WHAT THE TASK REQUIRES> In the listing below, find each line that holds "Tailwind" and list it.
__________________________________________________
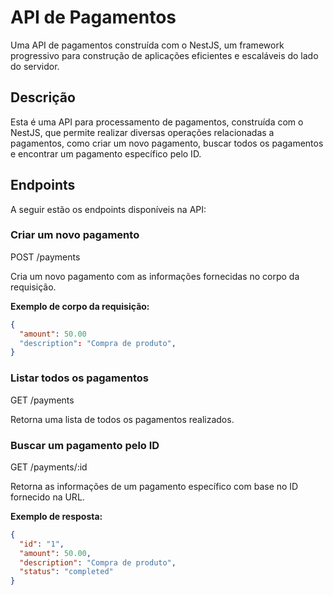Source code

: # API de Pagamentos

Uma API de pagamentos construída com o NestJS, um framework progressivo para construção de aplicações eficientes e escaláveis do lado do servidor.

## Descrição

Esta é uma API para processamento de pagamentos, construída com o NestJS, que permite realizar diversas operações relacionadas a pagamentos, como criar um novo pagamento, buscar todos os pagamentos e encontrar um pagamento específico pelo ID.

## Endpoints

A seguir estão os endpoints disponíveis na API:

### Criar um novo pagamento

POST /payments

Cria um novo pagamento com as informações fornecidas no corpo da requisição.

**Exemplo de corpo da requisição:**
```json
{
  "amount": 50.00
  "description": "Compra de produto",
}
```

### Listar todos os pagamentos

GET /payments

Retorna uma lista de todos os pagamentos realizados.

### Buscar um pagamento pelo ID

GET /payments/:id

Retorna as informações de um pagamento específico com base no ID fornecido na URL.

**Exemplo de resposta:**
```json
{
  "id": "1",
  "amount": 50.00,
  "description": "Compra de produto",
  "status": "completed"
}
```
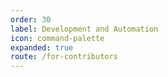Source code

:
```yaml
---
order: 30
label: Development and Automation
icon: command-palette
expanded: true
route: /for-contributors
---
```


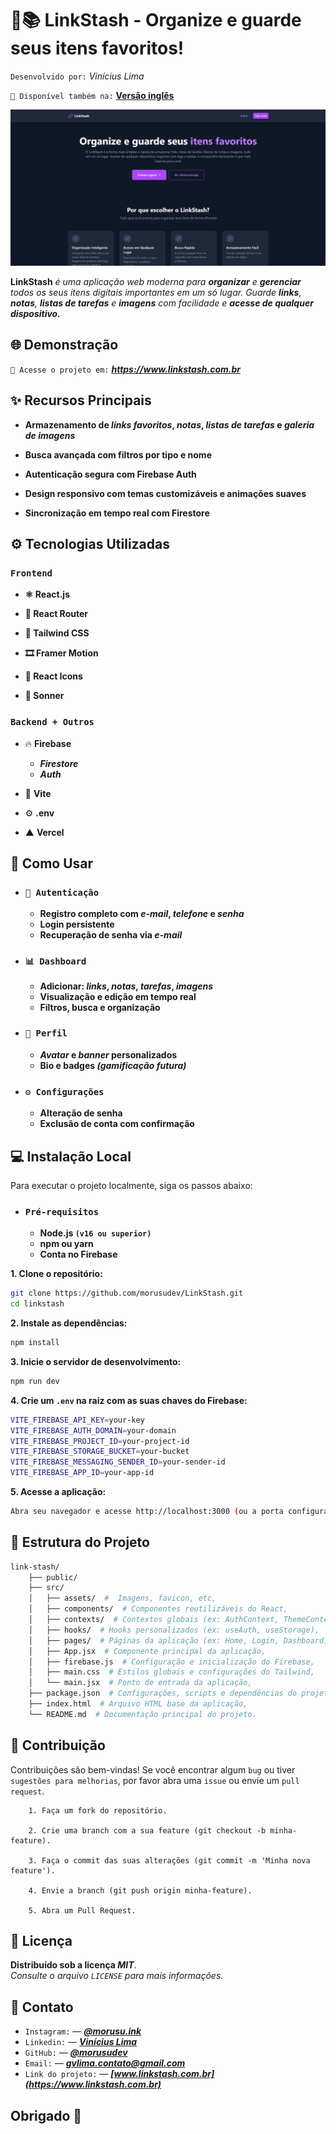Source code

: 
# 🔗📚 LinkStash - Organize e guarde seus itens favoritos!
`Desenvolvido por:` *Vinícius Lima*

`📄 Disponível também na:` **[Versão inglês](README.md)**

![Banner do LinkStash](./BannerLinkStash.png)

**LinkStash** *é uma aplicação web moderna para **organizar** e **gerenciar** todos os seus itens digitais importantes em um só lugar. Guarde **links**, **notas**, **listas de tarefas** e **imagens** com facilidade e **acesse de qualquer dispositivo.***


## **🌐 Demonstração**

`🔗 Acesse o projeto em:` ***https://www.linkstash.com.br***


## **✨ Recursos Principais**

- **Armazenamento de *links favoritos*, *notas*, *listas de tarefas* e *galeria de imagens***

- **Busca avançada com filtros por tipo e nome**
- **Autenticação segura com Firebase Auth**
- **Design responsivo com temas customizáveis e animações suaves**
- **Sincronização em tempo real com Firestore**

## **⚙️ Tecnologias Utilizadas**

### `Frontend`

- **⚛️ React.js** 

- **🧭 React Router** 

- **🎨 Tailwind CSS**

- **🎞️ Framer Motion**

- **🔔 React Icons**

- **🎯 Sonner**

### `Backend + Outros`
- 🔥 **Firebase** 

  - ***Firestore*** 
  - ***Auth*** 
  
- 📄 **Vite**

- ⚙️ **.env**

- ▲ **Vercel**


## **🚀 Como Usar**

- ### `🔐 Autenticação`
    - **Registro completo com *e-mail*, *telefone* e *senha***
    - **Login persistente**
    - **Recuperação de senha via *e-mail***

- ### `📊 Dashboard`
    - **Adicionar: *links*, *notas*, *tarefas*, *imagens***
    - **Visualização e edição em tempo real**
    - **Filtros, busca e organização** 

- ### `👤 Perfil`
    - ***Avatar* e *banner* personalizados**
    - **Bio e badges *(gamificação futura)*** 

- ### `⚙️ Configurações`
    - **Alteração de senha**  
    - **Exclusão de conta com confirmação** 

## 💻 Instalação Local
Para executar o projeto localmente, siga os passos abaixo:

- ### `Pré-requisitos`
    - **Node.js `(v16 ou superior)`**
    - **npm ou yarn**  
    - **Conta no Firebase**

**1. Clone o repositório:**

```bash
git clone https://github.com/morusudev/LinkStash.git
cd linkstash
```
**2. Instale as dependências:**

```bash
npm install
```
**3. Inicie o servidor de desenvolvimento:**

```bash
npm run dev
```

**4. Crie um `.env` na raiz com as suas chaves do Firebase:**

```bash
VITE_FIREBASE_API_KEY=your-key
VITE_FIREBASE_AUTH_DOMAIN=your-domain
VITE_FIREBASE_PROJECT_ID=your-project-id
VITE_FIREBASE_STORAGE_BUCKET=your-bucket
VITE_FIREBASE_MESSAGING_SENDER_ID=your-sender-id
VITE_FIREBASE_APP_ID=your-app-id
```
**5. Acesse a aplicação:**
```bash
Abra seu navegador e acesse http://localhost:3000 (ou a porta configurada).
```

## 📁 Estrutura do Projeto
```bash
link-stash/
    ├── public/
    ├── src/
    │   ├── assets/  #  Imagens, favicon, etc,
    │   ├── components/  # Componentes reutilizáveis do React,
    │   ├── contexts/  # Contextos globais (ex: AuthContext, ThemeContext),
    │   ├── hooks/  # Hooks personalizados (ex: useAuth, useStorage),
    │   ├── pages/  # Páginas da aplicação (ex: Home, Login, Dashboard),
    │   ├── App.jsx  # Componente principal da aplicação,
    │   ├── firebase.js  # Configuração e inicialização do Firebase,  
    │   ├── main.css  # Estilos globais e configurações do Tailwind,
    │   └── main.jsx  # Ponto de entrada da aplicação,              
    ├── package.json  # Configurações, scripts e dependências do projeto,
    ├── index.html  # Arquivo HTML base da aplicação,
    └── README.md  # Documentação principal do projeto.
```   

## 🤝 Contribuição

Contribuições são bem-vindas! Se você encontrar algum `bug` ou tiver `sugestões para melhorias`, por favor abra uma `issue` ou envie um `pull request`.

        1. Faça um fork do repositório.

        2. Crie uma branch com a sua feature (git checkout -b minha-feature).
        
        3. Faça o commit das suas alterações (git commit -m 'Minha nova feature').

        4. Envie a branch (git push origin minha-feature).

        5. Abra um Pull Request.

## 📄 Licença

**Distribuído sob a licença *MIT***.  
*Consulte o arquivo `LICENSE` para mais informações.*


## 📧 Contato

- `Instagram:` — ***[@morusu.ink](https://instagram.com/morusu.ink)***  
- `Linkedin:` — ***[Vinícius Lima](https://www.linkedin.com/in/vin%C3%ADcius-lima-738603284/)***  
- `GitHub:` — ***[@morusudev](https://github.com/morusudev)***
- `Email:` — ***gvlima.contato@gmail.com***
- `Link do projeto:` — ***[www.linkstash.com.br](https://www.linkstash.com.br)***

## Obrigado 🤍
__________________________________________________
FINAL ANSWER>
- **🎨 Tailwind CSS**
    │   ├── main.css  # Estilos globais e configurações do Tailwind,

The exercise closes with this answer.